Ce qui pourrait créer des tensions

Alors que les revenus et recettes se réduisent du fait de cette conjoncture particulière, Abdoul Mbaye a jugé « essentiel de rappeler que le rapport d’avril 2015 avait attiré l’attention sur un futur qui a déjà démarré. La transition démographique de la région en fera à l’horizon 2035 le plus gros contributeur de main d’œuvre à l’échelle mondiale. La région devra être en mesure, dans une hypothèse basse de créer 18 millions d’emplois à forte productivité par an jusqu’en 2035, ce qu’elle n’a jamais pu faire. À défaut, on devine sans peine les graves problèmes économiques et sociaux auxquels elle devra faire face ».

Il est nécessaire de recourir à une double thérapie. Il s’agit selon lui, de « la théorie de l’urgence et celle du moyen terme avec décisions immédiates. Parce qu’il est désormais grand temps de réexaminer et de remettre en cause la nature de l’intégration de notre région à l’économie mondiale. Les données et constats tirés des rapports d’avril et d’octobre de cette année permettent de mettre en exergue que, après souvent près de 60 années de politiques économiques indépendantes, la région est restée prisonnière de la non-diversification de son économie. Et à la fois, la nature et le fort degré de sa dépendance vis-à-vis de l’économie mondiale ne lui donne que très peu de maîtrise sur le pilotage de sa croissance ».

L’un des grands mérites des deux rapports est d’insister, au-delà des mesures de l’urgence, sur la nécessité de rechercher des solutions durables permettant de faire face au choc actuel qui ne sera sans doute pas temporaire, et ceux à venir.

« Ce dont devraient se préoccuper les politiques publiques … »

Pour ce faire, le rapport d’avril appelait les politiques publiques à corriger la dépendance à l’égard des matières premières et d’une agriculture non suffisamment productive. Dans un contexte de retour à des ajustements budgétaires et de conditions d’accès aux financements extérieurs devenus plus difficiles elles devaient se préoccuper, entre autres, de relever la productivité agricole, de diversifier l’économie vers des activités à forte intensité de main d’œuvre ; de poursuivre la couverture des besoins d’infrastructures, indique-t-il. Il a toutefois, noté que « les politiques publiques devaient donc retenir le recours accru au secteur privé comme indispensable pour soutenir ou relever la croissance économique, alors que ce dernier aura une tendance naturelle au repli en raison de perspectives assombries ».
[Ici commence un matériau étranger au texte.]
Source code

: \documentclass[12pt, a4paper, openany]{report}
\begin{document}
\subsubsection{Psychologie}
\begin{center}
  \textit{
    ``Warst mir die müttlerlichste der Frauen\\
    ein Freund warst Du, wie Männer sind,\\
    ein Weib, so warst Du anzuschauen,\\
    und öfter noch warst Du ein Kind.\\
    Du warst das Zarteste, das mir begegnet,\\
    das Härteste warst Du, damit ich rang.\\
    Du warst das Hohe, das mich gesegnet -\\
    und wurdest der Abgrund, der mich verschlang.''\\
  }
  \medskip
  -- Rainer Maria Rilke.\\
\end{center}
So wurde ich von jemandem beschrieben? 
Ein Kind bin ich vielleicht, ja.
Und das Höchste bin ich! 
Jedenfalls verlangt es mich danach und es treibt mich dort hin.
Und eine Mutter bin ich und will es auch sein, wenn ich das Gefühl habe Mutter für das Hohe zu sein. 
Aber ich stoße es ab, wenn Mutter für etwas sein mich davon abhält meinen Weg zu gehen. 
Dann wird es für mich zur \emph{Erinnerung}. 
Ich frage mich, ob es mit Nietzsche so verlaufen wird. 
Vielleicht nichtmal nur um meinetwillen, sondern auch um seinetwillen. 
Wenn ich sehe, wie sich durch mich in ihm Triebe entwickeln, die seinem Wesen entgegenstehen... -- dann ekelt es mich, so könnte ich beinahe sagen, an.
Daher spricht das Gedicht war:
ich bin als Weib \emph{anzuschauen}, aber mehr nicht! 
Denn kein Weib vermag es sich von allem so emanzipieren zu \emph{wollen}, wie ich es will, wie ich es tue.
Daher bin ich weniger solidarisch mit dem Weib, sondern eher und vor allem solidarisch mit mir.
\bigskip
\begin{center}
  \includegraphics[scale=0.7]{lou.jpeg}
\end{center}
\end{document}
Elles devaient, à en croire l’ancien chef de gouvernement, faire procéder à la levée de toutes les contraintes à l’investissement privé par une action sur les goulots d’étranglement infrastructurels ; engager sans délai un processus d’amélioration du climat des affaires en insistant sur celle de l’indicateur de primauté du droit ; chercher à réduire les écarts de rémunération et de flexibilité entre les marchés du travail informel et du travail formel ».

À propos de ce rapport, M. Mbaye dira que « l’amélioration de l’accès au crédit et l’inclusion financière sont également au nombre des objectifs pressants, devant aider à accroître la contribution du secteur privé aux performances économiques de la région. Toutes recommandations confirmées par le rapport d’octobre du FMI.